(Beginning of Working data)

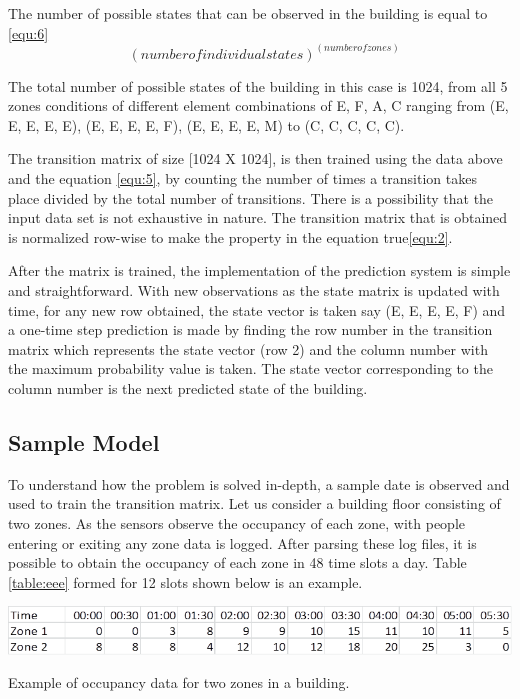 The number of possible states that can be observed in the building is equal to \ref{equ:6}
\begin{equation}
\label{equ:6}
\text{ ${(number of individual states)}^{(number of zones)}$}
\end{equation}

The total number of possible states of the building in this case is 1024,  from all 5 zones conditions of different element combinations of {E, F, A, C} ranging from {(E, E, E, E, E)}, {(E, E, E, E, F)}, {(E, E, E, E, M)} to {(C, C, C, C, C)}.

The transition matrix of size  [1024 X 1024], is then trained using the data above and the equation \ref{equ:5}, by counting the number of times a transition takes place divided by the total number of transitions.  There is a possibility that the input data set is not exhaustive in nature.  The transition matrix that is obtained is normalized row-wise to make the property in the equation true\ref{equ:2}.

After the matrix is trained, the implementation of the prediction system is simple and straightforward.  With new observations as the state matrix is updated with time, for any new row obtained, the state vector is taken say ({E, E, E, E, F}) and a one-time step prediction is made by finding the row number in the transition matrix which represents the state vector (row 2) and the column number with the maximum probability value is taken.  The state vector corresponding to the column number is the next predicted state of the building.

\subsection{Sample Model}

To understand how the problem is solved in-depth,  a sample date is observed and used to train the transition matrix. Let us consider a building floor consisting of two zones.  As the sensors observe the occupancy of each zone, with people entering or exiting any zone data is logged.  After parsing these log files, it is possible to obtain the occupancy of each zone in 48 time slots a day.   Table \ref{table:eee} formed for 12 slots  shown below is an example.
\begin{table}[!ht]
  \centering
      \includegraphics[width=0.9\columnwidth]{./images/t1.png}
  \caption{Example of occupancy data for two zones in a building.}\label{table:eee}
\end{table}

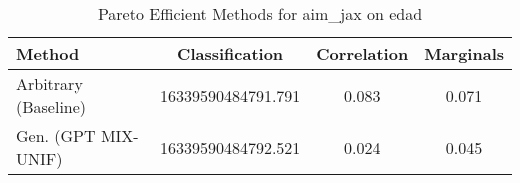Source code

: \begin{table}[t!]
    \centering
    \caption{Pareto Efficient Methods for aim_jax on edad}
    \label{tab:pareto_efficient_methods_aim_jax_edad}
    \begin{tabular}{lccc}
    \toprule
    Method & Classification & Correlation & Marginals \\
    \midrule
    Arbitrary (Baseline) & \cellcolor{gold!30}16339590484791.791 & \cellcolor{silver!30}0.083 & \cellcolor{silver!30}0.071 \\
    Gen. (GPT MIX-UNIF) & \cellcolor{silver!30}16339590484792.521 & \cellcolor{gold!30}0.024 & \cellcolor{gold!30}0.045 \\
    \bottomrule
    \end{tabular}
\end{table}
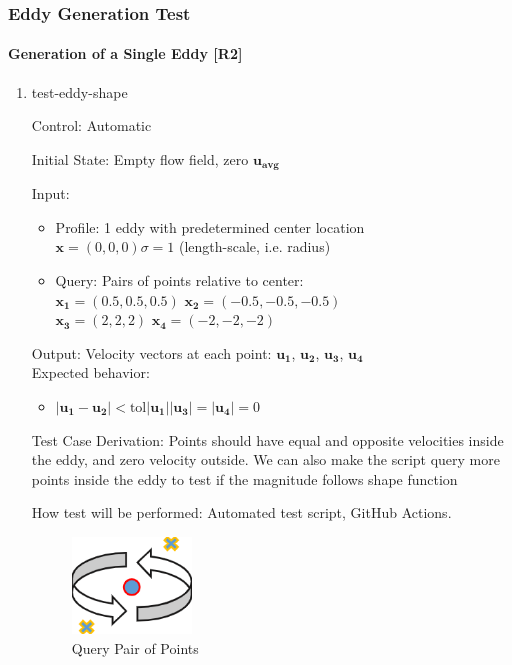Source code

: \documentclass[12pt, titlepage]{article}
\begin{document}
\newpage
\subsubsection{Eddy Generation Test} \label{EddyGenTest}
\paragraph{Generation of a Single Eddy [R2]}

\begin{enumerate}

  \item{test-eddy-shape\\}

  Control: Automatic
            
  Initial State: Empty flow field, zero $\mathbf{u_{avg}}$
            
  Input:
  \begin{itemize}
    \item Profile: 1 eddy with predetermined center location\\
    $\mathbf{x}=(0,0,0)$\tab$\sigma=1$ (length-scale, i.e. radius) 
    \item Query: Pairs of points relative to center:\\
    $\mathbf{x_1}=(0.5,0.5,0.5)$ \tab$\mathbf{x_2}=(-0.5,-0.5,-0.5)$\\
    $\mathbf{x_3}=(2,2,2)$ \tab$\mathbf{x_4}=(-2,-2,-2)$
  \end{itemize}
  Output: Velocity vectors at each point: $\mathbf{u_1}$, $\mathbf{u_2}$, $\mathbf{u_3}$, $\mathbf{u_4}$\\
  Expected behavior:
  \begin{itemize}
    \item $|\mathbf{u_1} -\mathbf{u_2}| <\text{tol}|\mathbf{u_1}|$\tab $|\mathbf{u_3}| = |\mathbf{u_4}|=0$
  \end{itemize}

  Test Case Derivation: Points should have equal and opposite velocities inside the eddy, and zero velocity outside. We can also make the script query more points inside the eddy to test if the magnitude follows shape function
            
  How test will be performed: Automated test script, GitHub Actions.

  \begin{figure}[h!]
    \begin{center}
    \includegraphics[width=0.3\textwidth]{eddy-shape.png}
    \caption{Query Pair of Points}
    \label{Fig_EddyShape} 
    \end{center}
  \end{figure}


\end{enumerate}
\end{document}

(End of Working data)

■ **Work required**: Every record must be returned exactly. Leave its pictures out.

■ **Reply**:
 The number of possible states that can be observed in the building is equal to \ref{equ:6}
\begin{equation}
\label{equ:6}
\text{ ${(number of individual states)}^{(number of zones)}$}
\end{equation}

The total number of possible states of the building in this case is 1024,  from all 5 zones conditions of different element combinations of {E, F, A, C} ranging from {(E, E, E, E, E)}, {(E, E, E, E, F)}, {(E, E, E, E, M)} to {(C, C, C, C, C)}.

The transition matrix of size  [1024 X 1024], is then trained using the data above and the equation \ref{equ:5}, by counting the number of times a transition takes place divided by the total number of transitions.  There is a possibility that the input data set is not exhaustive in nature.  The transition matrix that is obtained is normalized row-wise to make the property in the equation true\ref{equ:2}.

After the matrix is trained, the implementation of the prediction system is simple and straightforward.  With new observations as the state matrix is updated with time, for any new row obtained, the state vector is taken say ({E, E, E, E, F}) and a one-time step prediction is made by finding the row number in the transition matrix which represents the state vector (row 2) and the column number with the maximum probability value is taken.  The state vector corresponding to the column number is the next predicted state of the building.

\subsection{Sample Model}

To understand how the problem is solved in-depth,  a sample date is observed and used to train the transition matrix. Let us consider a building floor consisting of two zones.  As the sensors observe the occupancy of each zone, with people entering or exiting any zone data is logged.  After parsing these log files, it is possible to obtain the occupancy of each zone in 48 time slots a day.   Table \ref{table:eee} formed for 12 slots  shown below is an example.
\begin{table}[!ht]
  \centering
      \includegraphics[width=0.9\columnwidth]{./images/t1.png}
  \caption{Example of occupancy data for two zones in a building.}\label{table:eee}
\end{table}

Source code

: \begin{table}[t!]
    \centering
    \caption{Pareto Efficient Methods for aim_jax on edad}
    \label{tab:pareto_efficient_methods_aim_jax_edad}
    \begin{tabular}{lccc}
    \toprule
    Method & Classification & Correlation & Marginals \\
    \midrule
    Arbitrary (Baseline) & \cellcolor{gold!30}16339590484791.791 & \cellcolor{silver!30}0.083 & \cellcolor{silver!30}0.071 \\
    Gen. (GPT MIX-UNIF) & \cellcolor{silver!30}16339590484792.521 & \cellcolor{gold!30}0.024 & \cellcolor{gold!30}0.045 \\
    \bottomrule
    \end{tabular}
\end{table}
Source code

: \documentclass[12pt, titlepage]{article}
\begin{document}
\newpage
\subsubsection{Eddy Generation Test} \label{EddyGenTest}
\paragraph{Generation of a Single Eddy [R2]}

\begin{enumerate}

  \item{test-eddy-shape\\}

  Control: Automatic
            
  Initial State: Empty flow field, zero $\mathbf{u_{avg}}$
            
  Input:
  \begin{itemize}
    \item Profile: 1 eddy with predetermined center location\\
    $\mathbf{x}=(0,0,0)$\tab$\sigma=1$ (length-scale, i.e. radius) 
    \item Query: Pairs of points relative to center:\\
    $\mathbf{x_1}=(0.5,0.5,0.5)$ \tab$\mathbf{x_2}=(-0.5,-0.5,-0.5)$\\
    $\mathbf{x_3}=(2,2,2)$ \tab$\mathbf{x_4}=(-2,-2,-2)$
  \end{itemize}
  Output: Velocity vectors at each point: $\mathbf{u_1}$, $\mathbf{u_2}$, $\mathbf{u_3}$, $\mathbf{u_4}$\\
  Expected behavior:
  \begin{itemize}
    \item $|\mathbf{u_1} -\mathbf{u_2}| <\text{tol}|\mathbf{u_1}|$\tab $|\mathbf{u_3}| = |\mathbf{u_4}|=0$
  \end{itemize}

  Test Case Derivation: Points should have equal and opposite velocities inside the eddy, and zero velocity outside. We can also make the script query more points inside the eddy to test if the magnitude follows shape function
            
  How test will be performed: Automated test script, GitHub Actions.

  \begin{figure}[h!]
    \begin{center}
    \includegraphics[width=0.3\textwidth]{eddy-shape.png}
    \caption{Query Pair of Points}
    \label{Fig_EddyShape} 
    \end{center}
  \end{figure}


\end{enumerate}
\end{document}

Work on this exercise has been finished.